Instructions for the task:
Work out the number of lines in the records that include the word "return"; reply with that number alone.

(Rendered images with source text)
[Start of section]
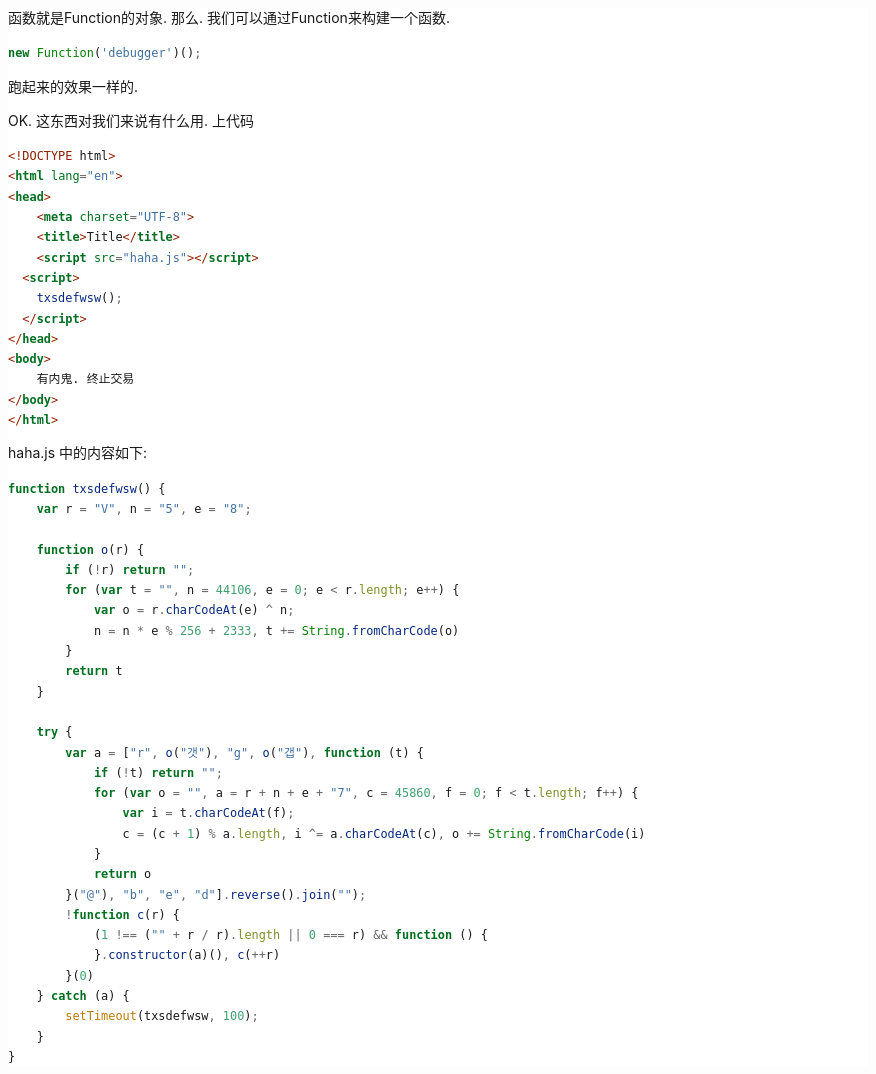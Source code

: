    函数就是Function的对象. 那么. 我们可以通过Function来构建一个函数. 

   ```js
   new Function('debugger')();
   ```

   跑起来的效果一样的. 

   OK. 这东西对我们来说有什么用.  上代码

   ```html
   <!DOCTYPE html>
   <html lang="en">
   <head>
       <meta charset="UTF-8">
       <title>Title</title>
       <script src="haha.js"></script>
     <script>
       txsdefwsw();
     </script>
   </head>
   <body>
       有内鬼. 终止交易
   </body>
   </html>
   ```

   haha.js  中的内容如下: 

   ```js
   function txsdefwsw() {
       var r = "V", n = "5", e = "8";
   
       function o(r) {
           if (!r) return "";
           for (var t = "", n = 44106, e = 0; e < r.length; e++) {
               var o = r.charCodeAt(e) ^ n;
               n = n * e % 256 + 2333, t += String.fromCharCode(o)
           }
           return t
       }
   
       try {
           var a = ["r", o("갯"), "g", o("갭"), function (t) {
               if (!t) return "";
               for (var o = "", a = r + n + e + "7", c = 45860, f = 0; f < t.length; f++) {
                   var i = t.charCodeAt(f);
                   c = (c + 1) % a.length, i ^= a.charCodeAt(c), o += String.fromCharCode(i)
               }
               return o
           }("@"), "b", "e", "d"].reverse().join("");
           !function c(r) {
               (1 !== ("" + r / r).length || 0 === r) && function () {
               }.constructor(a)(), c(++r)
           }(0)
       } catch (a) {
           setTimeout(txsdefwsw, 100);
       }
   }
   ```
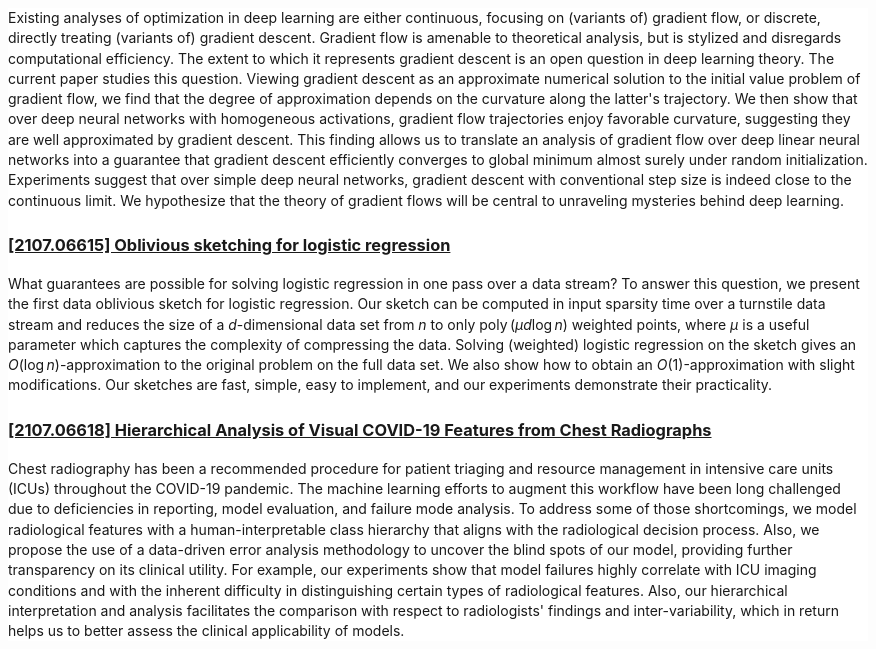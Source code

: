 
  Existing analyses of optimization in deep learning are either continuous,
focusing on (variants of) gradient flow, or discrete, directly treating
(variants of) gradient descent. Gradient flow is amenable to theoretical
analysis, but is stylized and disregards computational efficiency. The extent
to which it represents gradient descent is an open question in deep learning
theory. The current paper studies this question. Viewing gradient descent as an
approximate numerical solution to the initial value problem of gradient flow,
we find that the degree of approximation depends on the curvature along the
latter's trajectory. We then show that over deep neural networks with
homogeneous activations, gradient flow trajectories enjoy favorable curvature,
suggesting they are well approximated by gradient descent. This finding allows
us to translate an analysis of gradient flow over deep linear neural networks
into a guarantee that gradient descent efficiently converges to global minimum
almost surely under random initialization. Experiments suggest that over simple
deep neural networks, gradient descent with conventional step size is indeed
close to the continuous limit. We hypothesize that the theory of gradient flows
will be central to unraveling mysteries behind deep learning.

    

### [[2107.06615] Oblivious sketching for logistic regression](http://arxiv.org/abs/2107.06615)


  What guarantees are possible for solving logistic regression in one pass over
a data stream? To answer this question, we present the first data oblivious
sketch for logistic regression. Our sketch can be computed in input sparsity
time over a turnstile data stream and reduces the size of a $d$-dimensional
data set from $n$ to only $\operatorname{poly}(\mu d\log n)$ weighted points,
where $\mu$ is a useful parameter which captures the complexity of compressing
the data. Solving (weighted) logistic regression on the sketch gives an $O(\log
n)$-approximation to the original problem on the full data set. We also show
how to obtain an $O(1)$-approximation with slight modifications. Our sketches
are fast, simple, easy to implement, and our experiments demonstrate their
practicality.

    

### [[2107.06618] Hierarchical Analysis of Visual COVID-19 Features from Chest Radiographs](http://arxiv.org/abs/2107.06618)


  Chest radiography has been a recommended procedure for patient triaging and
resource management in intensive care units (ICUs) throughout the COVID-19
pandemic. The machine learning efforts to augment this workflow have been long
challenged due to deficiencies in reporting, model evaluation, and failure mode
analysis. To address some of those shortcomings, we model radiological features
with a human-interpretable class hierarchy that aligns with the radiological
decision process. Also, we propose the use of a data-driven error analysis
methodology to uncover the blind spots of our model, providing further
transparency on its clinical utility. For example, our experiments show that
model failures highly correlate with ICU imaging conditions and with the
inherent difficulty in distinguishing certain types of radiological features.
Also, our hierarchical interpretation and analysis facilitates the comparison
with respect to radiologists' findings and inter-variability, which in return
helps us to better assess the clinical applicability of models.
[End of section]
Written solution:
5